Data:
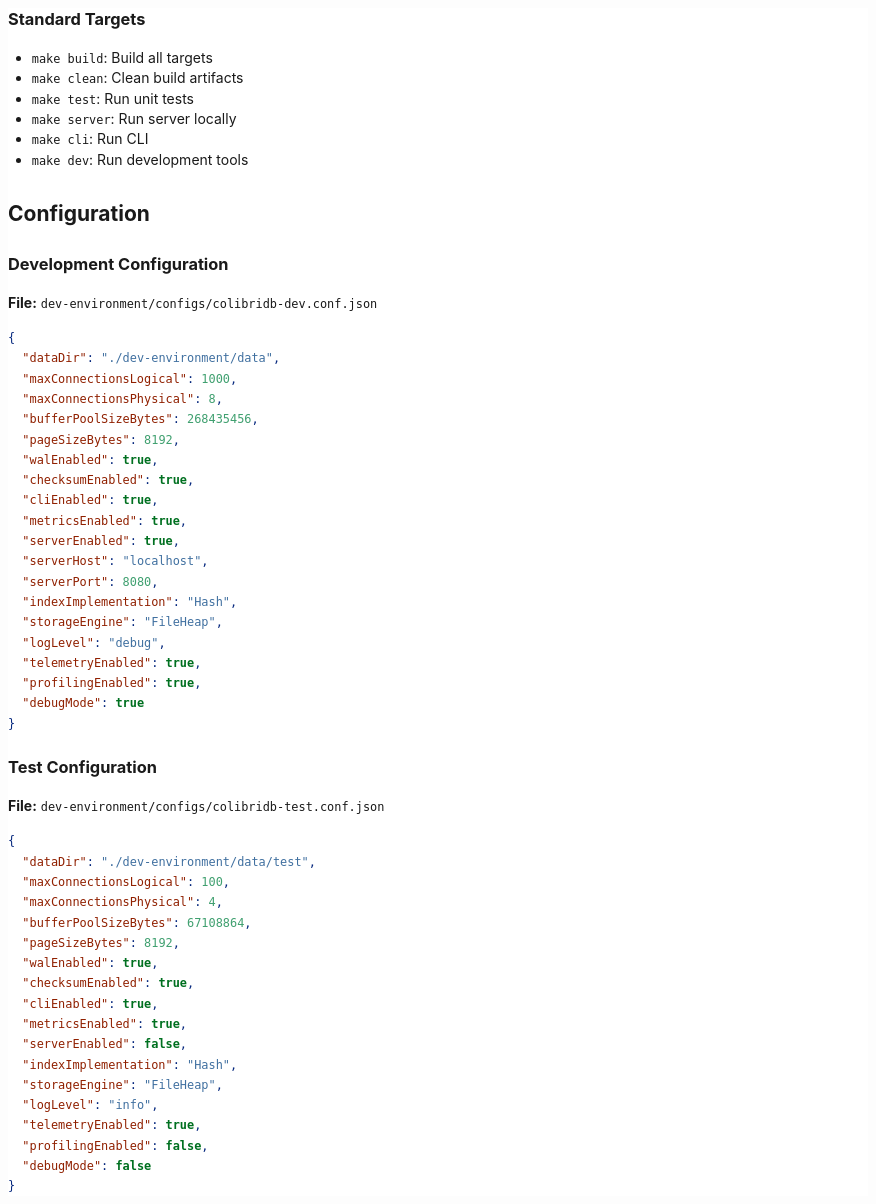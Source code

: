 ### Standard Targets

- `make build`: Build all targets
- `make clean`: Clean build artifacts
- `make test`: Run unit tests
- `make server`: Run server locally
- `make cli`: Run CLI
- `make dev`: Run development tools

## Configuration

### Development Configuration

**File:** `dev-environment/configs/colibridb-dev.conf.json`

```json
{
  "dataDir": "./dev-environment/data",
  "maxConnectionsLogical": 1000,
  "maxConnectionsPhysical": 8,
  "bufferPoolSizeBytes": 268435456,
  "pageSizeBytes": 8192,
  "walEnabled": true,
  "checksumEnabled": true,
  "cliEnabled": true,
  "metricsEnabled": true,
  "serverEnabled": true,
  "serverHost": "localhost",
  "serverPort": 8080,
  "indexImplementation": "Hash",
  "storageEngine": "FileHeap",
  "logLevel": "debug",
  "telemetryEnabled": true,
  "profilingEnabled": true,
  "debugMode": true
}
```

### Test Configuration

**File:** `dev-environment/configs/colibridb-test.conf.json`

```json
{
  "dataDir": "./dev-environment/data/test",
  "maxConnectionsLogical": 100,
  "maxConnectionsPhysical": 4,
  "bufferPoolSizeBytes": 67108864,
  "pageSizeBytes": 8192,
  "walEnabled": true,
  "checksumEnabled": true,
  "cliEnabled": true,
  "metricsEnabled": true,
  "serverEnabled": false,
  "indexImplementation": "Hash",
  "storageEngine": "FileHeap",
  "logLevel": "info",
  "telemetryEnabled": true,
  "profilingEnabled": false,
  "debugMode": false
}
```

Your objective: The entries above are to be repeated in full, except for their pictures.

Task solution:
Source code

: ### Standard Targets

- `make build`: Build all targets
- `make clean`: Clean build artifacts
- `make test`: Run unit tests
- `make server`: Run server locally
- `make cli`: Run CLI
- `make dev`: Run development tools

## Configuration

### Development Configuration

**File:** `dev-environment/configs/colibridb-dev.conf.json`

```json
{
  "dataDir": "./dev-environment/data",
  "maxConnectionsLogical": 1000,
  "maxConnectionsPhysical": 8,
  "bufferPoolSizeBytes": 268435456,
  "pageSizeBytes": 8192,
  "walEnabled": true,
  "checksumEnabled": true,
  "cliEnabled": true,
  "metricsEnabled": true,
  "serverEnabled": true,
  "serverHost": "localhost",
  "serverPort": 8080,
  "indexImplementation": "Hash",
  "storageEngine": "FileHeap",
  "logLevel": "debug",
  "telemetryEnabled": true,
  "profilingEnabled": true,
  "debugMode": true
}
```

### Test Configuration

**File:** `dev-environment/configs/colibridb-test.conf.json`

```json
{
  "dataDir": "./dev-environment/data/test",
  "maxConnectionsLogical": 100,
  "maxConnectionsPhysical": 4,
  "bufferPoolSizeBytes": 67108864,
  "pageSizeBytes": 8192,
  "walEnabled": true,
  "checksumEnabled": true,
  "cliEnabled": true,
  "metricsEnabled": true,
  "serverEnabled": false,
  "indexImplementation": "Hash",
  "storageEngine": "FileHeap",
  "logLevel": "info",
  "telemetryEnabled": true,
  "profilingEnabled": false,
  "debugMode": false
}
```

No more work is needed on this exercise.